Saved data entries
········
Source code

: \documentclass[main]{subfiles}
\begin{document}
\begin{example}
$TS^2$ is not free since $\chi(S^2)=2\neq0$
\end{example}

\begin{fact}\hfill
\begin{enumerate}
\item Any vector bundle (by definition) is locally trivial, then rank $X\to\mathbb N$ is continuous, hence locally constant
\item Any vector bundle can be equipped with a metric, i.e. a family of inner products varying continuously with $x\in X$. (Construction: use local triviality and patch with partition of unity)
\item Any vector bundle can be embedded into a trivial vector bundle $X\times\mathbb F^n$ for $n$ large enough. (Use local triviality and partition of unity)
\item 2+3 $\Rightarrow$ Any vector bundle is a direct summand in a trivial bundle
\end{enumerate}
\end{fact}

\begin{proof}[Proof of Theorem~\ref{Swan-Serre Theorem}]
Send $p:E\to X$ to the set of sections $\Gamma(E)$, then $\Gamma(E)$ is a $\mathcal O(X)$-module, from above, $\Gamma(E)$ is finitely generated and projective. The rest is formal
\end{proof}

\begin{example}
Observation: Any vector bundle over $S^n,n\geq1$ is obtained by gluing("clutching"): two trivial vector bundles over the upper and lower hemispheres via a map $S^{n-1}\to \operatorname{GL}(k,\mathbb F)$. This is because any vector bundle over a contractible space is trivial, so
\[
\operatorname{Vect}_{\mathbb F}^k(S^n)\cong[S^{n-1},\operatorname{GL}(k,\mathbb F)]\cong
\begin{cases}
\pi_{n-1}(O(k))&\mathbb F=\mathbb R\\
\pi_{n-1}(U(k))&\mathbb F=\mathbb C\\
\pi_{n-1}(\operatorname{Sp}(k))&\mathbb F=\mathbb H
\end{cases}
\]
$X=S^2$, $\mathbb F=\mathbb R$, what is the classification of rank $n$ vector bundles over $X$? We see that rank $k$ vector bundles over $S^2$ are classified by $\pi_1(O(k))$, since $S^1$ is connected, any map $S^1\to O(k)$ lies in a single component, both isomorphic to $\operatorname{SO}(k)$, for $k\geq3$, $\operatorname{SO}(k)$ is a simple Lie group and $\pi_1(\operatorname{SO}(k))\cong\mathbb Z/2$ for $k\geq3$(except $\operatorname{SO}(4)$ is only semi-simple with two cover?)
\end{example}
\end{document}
········
List all lines above in which the string "since" appears.

SOLUTION FOR THIS PROBLEM =>
$TS^2$ is not free since $\chi(S^2)=2\neq0$
$X=S^2$, $\mathbb F=\mathbb R$, what is the classification of rank $n$ vector bundles over $X$? We see that rank $k$ vector bundles over $S^2$ are classified by $\pi_1(O(k))$, since $S^1$ is connected, any map $S^1\to O(k)$ lies in a single component, both isomorphic to $\operatorname{SO}(k)$, for $k\geq3$, $\operatorname{SO}(k)$ is a simple Lie group and $\pi_1(\operatorname{SO}(k))\cong\mathbb Z/2$ for $k\geq3$(except $\operatorname{SO}(4)$ is only semi-simple with two cover?)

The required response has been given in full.